Combined Security Middleware for Express

// lib/security.ts
import helmet from "helmet";
import cors from "cors";
import rateLimit from "express-rate-limit";
import { doubleCsrf } from "csrf-csrf";
import cookieParser from "cookie-parser";
import { Express } from "express";

export function applySecurityMiddleware(app: Express) {
  // Parse cookies first (required for CSRF)
  app.use(cookieParser(process.env.COOKIE_SECRET));

  // Helmet with custom CSP
  app.use(
    helmet({
      contentSecurityPolicy: {
        directives: {
          defaultSrc: ["'self'"],
          scriptSrc: ["'self'"],
          styleSrc: ["'self'", "'unsafe-inline'"],
          imgSrc: ["'self'", "data:"],
          connectSrc: ["'self'"],
          frameSrc: ["'none'"],
          objectSrc: ["'none'"],
        },
      },
    })
  );

  // CORS
  app.use(
    cors({
      origin: process.env.ALLOWED_ORIGINS?.split(",") ?? [],
      credentials: true,
    })
  );

  // Global rate limit
  app.use(
    rateLimit({
      windowMs: 15 * 60 * 1000,
      limit: 200,
      standardHeaders: "draft-7",
      legacyHeaders: false,
    })
  );

  // CSRF for non-GET routes
  const { doubleCsrfProtection, generateToken } = doubleCsrf({
    getSecret: () => process.env.CSRF_SECRET!,
    cookieName: "__csrf",
    cookieOptions: {
      httpOnly: true,
      sameSite: "strict",
      secure: process.env.NODE_ENV === "production",
    },
    getTokenFromRequest: (req) => req.headers["x-csrf-token"] as string,
  });

  app.get("/api/csrf-token", (req, res) => {
    res.json({ token: generateToken(req, res) });
  });

  app.use("/api", doubleCsrfProtection);
}

Best Practices

  • Start with Content-Security-Policy-Report-Only to identify violations before enforcing.
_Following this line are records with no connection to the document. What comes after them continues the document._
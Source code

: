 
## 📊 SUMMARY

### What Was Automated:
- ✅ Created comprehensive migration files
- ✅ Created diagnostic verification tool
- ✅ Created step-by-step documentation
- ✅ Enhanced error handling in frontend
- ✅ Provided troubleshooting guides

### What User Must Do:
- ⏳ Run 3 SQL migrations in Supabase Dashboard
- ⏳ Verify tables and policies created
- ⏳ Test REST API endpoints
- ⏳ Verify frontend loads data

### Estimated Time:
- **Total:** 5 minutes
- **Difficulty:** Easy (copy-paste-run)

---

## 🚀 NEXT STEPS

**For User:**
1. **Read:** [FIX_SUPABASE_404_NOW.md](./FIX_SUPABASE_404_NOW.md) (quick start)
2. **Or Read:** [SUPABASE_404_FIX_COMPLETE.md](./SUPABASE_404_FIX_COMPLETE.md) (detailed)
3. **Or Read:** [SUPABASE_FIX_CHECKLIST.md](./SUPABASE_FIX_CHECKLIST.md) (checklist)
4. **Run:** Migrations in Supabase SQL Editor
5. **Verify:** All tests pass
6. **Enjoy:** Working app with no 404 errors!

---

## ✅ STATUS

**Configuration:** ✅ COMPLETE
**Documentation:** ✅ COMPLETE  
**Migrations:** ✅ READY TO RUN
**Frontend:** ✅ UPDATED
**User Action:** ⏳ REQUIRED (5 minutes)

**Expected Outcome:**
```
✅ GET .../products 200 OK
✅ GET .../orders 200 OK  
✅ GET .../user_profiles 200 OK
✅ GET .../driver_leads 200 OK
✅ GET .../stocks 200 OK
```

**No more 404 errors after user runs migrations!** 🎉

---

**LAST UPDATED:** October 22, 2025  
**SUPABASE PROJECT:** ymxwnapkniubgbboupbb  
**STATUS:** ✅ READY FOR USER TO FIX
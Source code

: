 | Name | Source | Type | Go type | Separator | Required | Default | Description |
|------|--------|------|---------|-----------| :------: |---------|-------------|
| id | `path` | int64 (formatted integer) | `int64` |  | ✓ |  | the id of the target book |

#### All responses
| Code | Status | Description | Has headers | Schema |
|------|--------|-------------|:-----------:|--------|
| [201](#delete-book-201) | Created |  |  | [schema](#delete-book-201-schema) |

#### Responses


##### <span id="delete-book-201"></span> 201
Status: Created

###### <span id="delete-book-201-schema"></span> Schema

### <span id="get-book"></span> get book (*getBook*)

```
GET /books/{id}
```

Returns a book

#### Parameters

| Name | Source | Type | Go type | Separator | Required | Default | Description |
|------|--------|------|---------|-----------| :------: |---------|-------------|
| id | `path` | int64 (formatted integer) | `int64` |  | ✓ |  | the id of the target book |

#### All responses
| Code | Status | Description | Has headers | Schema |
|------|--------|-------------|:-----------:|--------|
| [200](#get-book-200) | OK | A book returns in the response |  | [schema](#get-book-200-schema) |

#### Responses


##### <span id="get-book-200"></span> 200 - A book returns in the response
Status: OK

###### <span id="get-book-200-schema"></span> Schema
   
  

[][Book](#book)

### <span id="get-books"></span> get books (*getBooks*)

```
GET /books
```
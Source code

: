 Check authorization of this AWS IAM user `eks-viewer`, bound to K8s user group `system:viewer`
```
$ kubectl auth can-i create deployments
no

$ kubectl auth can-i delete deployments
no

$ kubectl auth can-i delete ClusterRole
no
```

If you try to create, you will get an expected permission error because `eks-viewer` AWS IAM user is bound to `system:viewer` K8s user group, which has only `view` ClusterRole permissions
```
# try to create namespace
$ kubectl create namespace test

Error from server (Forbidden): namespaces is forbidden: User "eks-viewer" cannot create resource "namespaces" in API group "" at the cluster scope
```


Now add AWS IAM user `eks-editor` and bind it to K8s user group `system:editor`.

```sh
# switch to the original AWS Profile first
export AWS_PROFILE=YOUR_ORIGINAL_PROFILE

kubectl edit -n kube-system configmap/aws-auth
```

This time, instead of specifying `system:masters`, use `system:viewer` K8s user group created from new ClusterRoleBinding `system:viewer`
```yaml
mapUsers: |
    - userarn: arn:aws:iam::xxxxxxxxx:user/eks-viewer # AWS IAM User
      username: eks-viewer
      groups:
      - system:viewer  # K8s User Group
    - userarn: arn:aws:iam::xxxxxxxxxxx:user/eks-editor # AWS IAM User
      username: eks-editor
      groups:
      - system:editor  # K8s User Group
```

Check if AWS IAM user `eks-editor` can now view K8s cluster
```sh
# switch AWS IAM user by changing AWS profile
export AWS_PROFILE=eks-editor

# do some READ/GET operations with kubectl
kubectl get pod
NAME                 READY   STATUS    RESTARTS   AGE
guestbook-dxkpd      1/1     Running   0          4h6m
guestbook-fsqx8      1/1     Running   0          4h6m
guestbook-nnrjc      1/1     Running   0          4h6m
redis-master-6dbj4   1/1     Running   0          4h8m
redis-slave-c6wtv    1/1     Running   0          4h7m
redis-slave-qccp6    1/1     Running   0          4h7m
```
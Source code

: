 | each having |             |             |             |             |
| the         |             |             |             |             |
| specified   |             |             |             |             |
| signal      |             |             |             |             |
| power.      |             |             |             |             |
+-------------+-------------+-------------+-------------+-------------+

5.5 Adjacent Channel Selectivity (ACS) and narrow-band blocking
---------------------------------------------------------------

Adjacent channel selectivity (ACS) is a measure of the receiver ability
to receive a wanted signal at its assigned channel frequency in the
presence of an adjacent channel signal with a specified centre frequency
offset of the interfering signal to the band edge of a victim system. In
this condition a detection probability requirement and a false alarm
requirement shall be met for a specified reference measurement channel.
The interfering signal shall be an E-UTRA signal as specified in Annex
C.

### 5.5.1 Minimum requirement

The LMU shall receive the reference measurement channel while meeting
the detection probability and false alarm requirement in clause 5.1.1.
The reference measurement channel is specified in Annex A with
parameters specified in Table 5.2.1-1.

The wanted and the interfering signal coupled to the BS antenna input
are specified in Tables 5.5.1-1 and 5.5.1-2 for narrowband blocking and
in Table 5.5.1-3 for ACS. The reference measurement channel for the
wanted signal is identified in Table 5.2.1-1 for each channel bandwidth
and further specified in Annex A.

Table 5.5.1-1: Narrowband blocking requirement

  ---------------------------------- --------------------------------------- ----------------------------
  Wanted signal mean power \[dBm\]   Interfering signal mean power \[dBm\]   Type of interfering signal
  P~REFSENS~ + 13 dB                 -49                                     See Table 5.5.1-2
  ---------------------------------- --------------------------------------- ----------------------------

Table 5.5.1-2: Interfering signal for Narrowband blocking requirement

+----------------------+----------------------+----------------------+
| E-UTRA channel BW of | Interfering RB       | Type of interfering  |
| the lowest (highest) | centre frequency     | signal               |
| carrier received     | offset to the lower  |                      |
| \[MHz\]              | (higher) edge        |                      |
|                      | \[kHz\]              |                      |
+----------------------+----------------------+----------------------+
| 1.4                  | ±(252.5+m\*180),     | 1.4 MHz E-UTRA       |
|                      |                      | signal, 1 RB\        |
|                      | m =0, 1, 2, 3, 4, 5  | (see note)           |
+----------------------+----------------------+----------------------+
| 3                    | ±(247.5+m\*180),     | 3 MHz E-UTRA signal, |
Review reports for at least a week before switching to enforcing mode.
  • Set Strict-Transport-Security with includeSubDomains and preload on production. Submit your domain to the HSTS preload list.
  • Use SameSite=Strict or SameSite=Lax on all cookies. Combine with HttpOnly and Secure flags.
  • Apply rate limits per route type: strict on auth endpoints, moderate on API endpoints, lenient on static assets.
  • Use Permissions-Policy to explicitly disable browser features you do not use (camera, microphone, geolocation).
  • For CORS, never use origin: "*" with credentials: true. Browsers will reject this combination, and it signals a misconfiguration.
  • Use nonces rather than 'unsafe-inline' for CSP script-src when possible. This is the strongest XSS mitigation available via headers.

Anti-Patterns

  • Setting unsafe-inline and unsafe-eval in CSP and calling it done. These directives effectively disable CSP protection against XSS. Use nonces or hashes instead.
  • Applying CORS with origin: "*" in production. This allows any website to make requests to your API. Always whitelist specific origins.
  • Skipping CSRF protection because "we use JWTs". If the JWT is stored in a cookie (common for SSR apps), CSRF attacks are still possible. Token-in-header or SameSite cookies are needed.
  • Rate limiting only on the application layer behind a load balancer. Each instance sees a fraction of traffic. Use a shared store (Redis) or an edge rate limiter.
  • Disabling Helmet defaults to "fix" broken functionality. If a header breaks your app, understand why before removing it. Usually the fix is adding an exception, not removing the header entirely.
  • Setting security headers only on HTML pages. API responses also need CORS, rate limit headers, and content type protection. Apply headers globally and customize per route.
  • Forgetting to set X-Content-Type-Options: nosniff. Without it, browsers may MIME-sniff responses and execute files as scripts that you intended to serve as data.